In my last post about CSS layout and ads, a commenter brought up that the dealnews.com web site did not handle extensions like Ad Block very gracefully. To which I responded that I don't care. To which he responded with download counts. Well, the reason I don't care is that ad impressions when compared to page views on dealnews.com are within 2% of each other. So, at best, less than 2% of users are blocking ads. In reality, that is going to include some DNS failures, network issues, or something else. I would bet our logo graphic has about the same difference. The reality is that normal people don't block ads. In my opinion, if you make your money by working on the web, you shouldn't either. I should add that this site's (my geeky blog) ad views was about 16% lower than the recorded page views. So, geeks block ads more I guess. But, geeks have dominated the web for a long time.
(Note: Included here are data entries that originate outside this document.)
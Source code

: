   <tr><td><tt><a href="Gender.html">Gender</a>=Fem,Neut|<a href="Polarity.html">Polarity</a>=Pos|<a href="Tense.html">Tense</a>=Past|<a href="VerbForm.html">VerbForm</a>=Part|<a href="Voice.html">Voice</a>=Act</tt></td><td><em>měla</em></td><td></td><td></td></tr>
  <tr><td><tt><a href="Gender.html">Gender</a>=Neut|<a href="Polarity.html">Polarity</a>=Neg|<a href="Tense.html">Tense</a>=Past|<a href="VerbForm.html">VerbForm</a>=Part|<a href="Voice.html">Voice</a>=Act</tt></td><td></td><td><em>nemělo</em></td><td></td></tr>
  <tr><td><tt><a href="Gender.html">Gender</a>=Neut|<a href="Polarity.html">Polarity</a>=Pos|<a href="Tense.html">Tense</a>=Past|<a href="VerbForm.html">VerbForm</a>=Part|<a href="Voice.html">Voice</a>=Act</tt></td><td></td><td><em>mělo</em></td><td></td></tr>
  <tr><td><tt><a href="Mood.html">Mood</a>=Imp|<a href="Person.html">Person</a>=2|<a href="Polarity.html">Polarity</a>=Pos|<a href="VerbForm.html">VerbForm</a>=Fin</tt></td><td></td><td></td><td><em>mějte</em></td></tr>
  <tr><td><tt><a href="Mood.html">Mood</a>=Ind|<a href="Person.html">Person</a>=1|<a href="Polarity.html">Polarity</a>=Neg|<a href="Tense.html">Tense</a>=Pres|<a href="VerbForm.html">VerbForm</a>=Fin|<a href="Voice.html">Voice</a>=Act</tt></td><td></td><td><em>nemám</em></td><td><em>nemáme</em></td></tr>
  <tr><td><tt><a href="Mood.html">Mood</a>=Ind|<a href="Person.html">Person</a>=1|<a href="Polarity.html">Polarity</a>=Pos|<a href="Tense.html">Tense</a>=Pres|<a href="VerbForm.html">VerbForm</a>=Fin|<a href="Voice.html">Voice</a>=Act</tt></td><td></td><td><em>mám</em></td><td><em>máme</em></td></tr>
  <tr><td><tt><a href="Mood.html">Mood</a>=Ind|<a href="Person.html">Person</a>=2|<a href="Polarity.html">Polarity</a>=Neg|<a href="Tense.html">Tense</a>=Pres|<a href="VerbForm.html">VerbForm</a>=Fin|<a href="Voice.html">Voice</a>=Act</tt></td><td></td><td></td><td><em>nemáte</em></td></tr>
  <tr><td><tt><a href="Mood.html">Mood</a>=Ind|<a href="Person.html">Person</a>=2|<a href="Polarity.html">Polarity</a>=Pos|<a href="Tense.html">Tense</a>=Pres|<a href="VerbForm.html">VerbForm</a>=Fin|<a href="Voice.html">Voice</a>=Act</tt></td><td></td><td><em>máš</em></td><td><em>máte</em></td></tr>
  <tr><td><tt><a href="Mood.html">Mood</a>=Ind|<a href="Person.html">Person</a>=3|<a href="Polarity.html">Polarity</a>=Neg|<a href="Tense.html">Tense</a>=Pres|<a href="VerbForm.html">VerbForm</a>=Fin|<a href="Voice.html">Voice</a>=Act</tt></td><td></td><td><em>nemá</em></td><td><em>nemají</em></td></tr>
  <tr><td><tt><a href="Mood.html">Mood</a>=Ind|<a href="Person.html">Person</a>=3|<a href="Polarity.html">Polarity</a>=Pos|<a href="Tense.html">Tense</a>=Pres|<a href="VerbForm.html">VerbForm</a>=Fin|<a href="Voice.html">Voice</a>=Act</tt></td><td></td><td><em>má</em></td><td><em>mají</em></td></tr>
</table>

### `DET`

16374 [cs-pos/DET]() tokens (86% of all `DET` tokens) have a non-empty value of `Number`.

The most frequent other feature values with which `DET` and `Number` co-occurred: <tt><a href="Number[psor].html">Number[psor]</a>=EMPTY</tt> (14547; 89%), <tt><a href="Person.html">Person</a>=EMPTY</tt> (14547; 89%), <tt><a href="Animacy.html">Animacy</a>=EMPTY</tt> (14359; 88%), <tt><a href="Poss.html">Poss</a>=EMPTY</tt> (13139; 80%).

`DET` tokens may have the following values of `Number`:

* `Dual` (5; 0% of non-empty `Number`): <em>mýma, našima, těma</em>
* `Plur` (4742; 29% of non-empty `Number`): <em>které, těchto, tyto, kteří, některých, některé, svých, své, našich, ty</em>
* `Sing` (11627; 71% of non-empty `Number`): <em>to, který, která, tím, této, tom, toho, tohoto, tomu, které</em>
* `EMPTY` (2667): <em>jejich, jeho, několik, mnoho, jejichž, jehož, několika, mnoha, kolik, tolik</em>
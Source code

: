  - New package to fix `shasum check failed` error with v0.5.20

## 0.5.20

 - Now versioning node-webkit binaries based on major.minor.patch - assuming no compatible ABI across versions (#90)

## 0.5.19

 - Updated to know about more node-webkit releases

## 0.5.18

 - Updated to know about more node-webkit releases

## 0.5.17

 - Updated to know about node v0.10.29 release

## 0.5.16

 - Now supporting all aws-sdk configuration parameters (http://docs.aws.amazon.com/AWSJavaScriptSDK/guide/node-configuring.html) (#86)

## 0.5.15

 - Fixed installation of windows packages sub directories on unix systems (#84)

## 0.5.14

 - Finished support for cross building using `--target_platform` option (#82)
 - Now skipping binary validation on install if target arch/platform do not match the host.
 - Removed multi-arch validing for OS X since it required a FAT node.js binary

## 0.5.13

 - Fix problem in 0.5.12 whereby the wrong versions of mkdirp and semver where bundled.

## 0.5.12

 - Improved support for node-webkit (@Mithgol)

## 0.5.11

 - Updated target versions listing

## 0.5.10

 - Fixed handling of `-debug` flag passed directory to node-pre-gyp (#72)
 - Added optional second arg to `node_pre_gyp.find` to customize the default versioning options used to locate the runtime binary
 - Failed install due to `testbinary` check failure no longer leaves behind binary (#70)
This got me thinking that I had not look at the browser stats very much lately. dealnews has a very odd graph on browser statistics. We do not follow the industry averages. Our audience is dominantly tech savy (that does not mean geeks). Our users don't just use the stuff that is installed on the computer when they get it. This kind of proves my point about ad blocking even more. We have non-moron users and they still don't block ads.



Browser   % of Visits
Internet Explorer 42.34%
Firefox 36.94%
Safari 9.55%
Chrome 8.34%
Mozilla 1.46%
Opera 0.68%
Netscape 0.41%
Avant 0.08%
Camino 0.06%
IE Mobile 0.02%

As you can see, Firefox is very prevalent on our site. We generally test in IE7/8, Firefox 3, Safari and Chrome. I will occasionally test a major change in Opera. Typically, well formed HTML and CSS works fine in Opera so everything is all good.

As for operating systems, Windows still dominates, but we have more Macs than the average site I would guess.



OS   % of Visits
Windows 82.95%
Macintosh 11.27%
iPhone 3.80%
Linux 1.19%
Android 0.17%

Interesting that iPhone beats out Linux. That is just another sign to me that Linux is still not a real choice for real people. Be that a product issue from OEMs or user choice. That is debatable. It is notable that most of our company uses Macs. I don't think we make up a speck of that traffic though. If we did, our home state of Alabama would be our most dominant. It isn't. We are very typical in that regard, California is number one. We only have one employee there.